В ПА политическая власть играет важнейшую роль в финансировании школ

A lot has already been made about the nearly $1 billion the Governor and State Legislature cut from public education two years ago, and their failure to restore the cuts.  But the true effects of that budget go well beyond cuts.  Because Pennsylvania is one of three states without a funding formula, only $129 million of those cuts have been replaced.  This has left school districts to fend for themselves. 

Since the Governor and key members of the Legislature signed pledges to DC lobbyists to rebuff any and all tax increases regardless of the wellbeing of the Commonwealth, education funding has been slashed and school districts have been on the hook to raise taxes. 

To make up for the $74 million cut from the four suburban counties since 2010, 53 out of 63 districts have raised property taxes.  Each county has seen at least 70% of districts raise taxes once, at least 60% raised taxes twice.  Every district in Chester County has raised property taxes.

Of course, these tax increases haven’t been enough just to reinstate a public education funding formula; we need a fair funding formula.  Quite frankly, the current system is anything but fair.  The primary determinate in funding isn’t need but power of representation. 

Let’s take, for example, the $14.65 million the legislature gave out in “English Language Learner Supplement” grants.  This nearly $15 million was split between the Reading, Lancaster, York City, Lebanon and Allentown School Districts.  How they qualified is interesting, given that there were ten districts with a higher number or higher share of ELL students that didn’t see any money from the state.

Philadelphia, Norristown or Upper Darby all have more ELL students than those districts receiving grants.  In the last three years (2008-09 through 2010-11) of the old funding formula, Philadelphia, Norristown and Upper Darby combined to receive $116,644,386 for ELL students, which is $116,372,446 more than they’ve received in the three years since.

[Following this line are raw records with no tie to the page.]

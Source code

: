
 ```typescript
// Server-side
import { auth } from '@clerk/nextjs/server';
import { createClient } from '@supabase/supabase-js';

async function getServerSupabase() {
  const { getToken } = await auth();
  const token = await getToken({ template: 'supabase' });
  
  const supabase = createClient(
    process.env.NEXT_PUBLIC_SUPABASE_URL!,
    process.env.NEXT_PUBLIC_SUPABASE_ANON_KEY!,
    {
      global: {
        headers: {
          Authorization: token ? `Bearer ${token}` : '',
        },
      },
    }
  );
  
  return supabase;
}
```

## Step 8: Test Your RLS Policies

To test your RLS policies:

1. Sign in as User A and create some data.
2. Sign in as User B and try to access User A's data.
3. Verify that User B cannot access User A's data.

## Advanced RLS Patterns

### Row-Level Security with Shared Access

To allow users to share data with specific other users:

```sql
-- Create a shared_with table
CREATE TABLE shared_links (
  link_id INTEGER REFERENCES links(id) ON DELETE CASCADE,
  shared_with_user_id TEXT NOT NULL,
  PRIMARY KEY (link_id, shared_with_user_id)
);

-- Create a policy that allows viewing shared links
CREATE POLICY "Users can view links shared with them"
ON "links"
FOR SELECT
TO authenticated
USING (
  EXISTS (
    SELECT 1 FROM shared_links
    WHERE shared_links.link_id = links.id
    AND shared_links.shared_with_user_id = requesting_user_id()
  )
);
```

So how did the money end up where it did?  Four out of the five districts that got ELL grants are represented in the PA House and Senate by key members of the majority party.

If ever there was a reason to put into place a fair funding formula this is it.  Education in Pennsylvania—specifically in Southeast PA—cannot improve when funding decisions are made on appeasing high-ranking members of one party. 

Whether your child’s school is adequately funded each year should not depend on how well your legislator was able to get a piece of the budget pie.  Money should go where it is needed, plain and simple.  Until that is the law, things will only continue to get worse.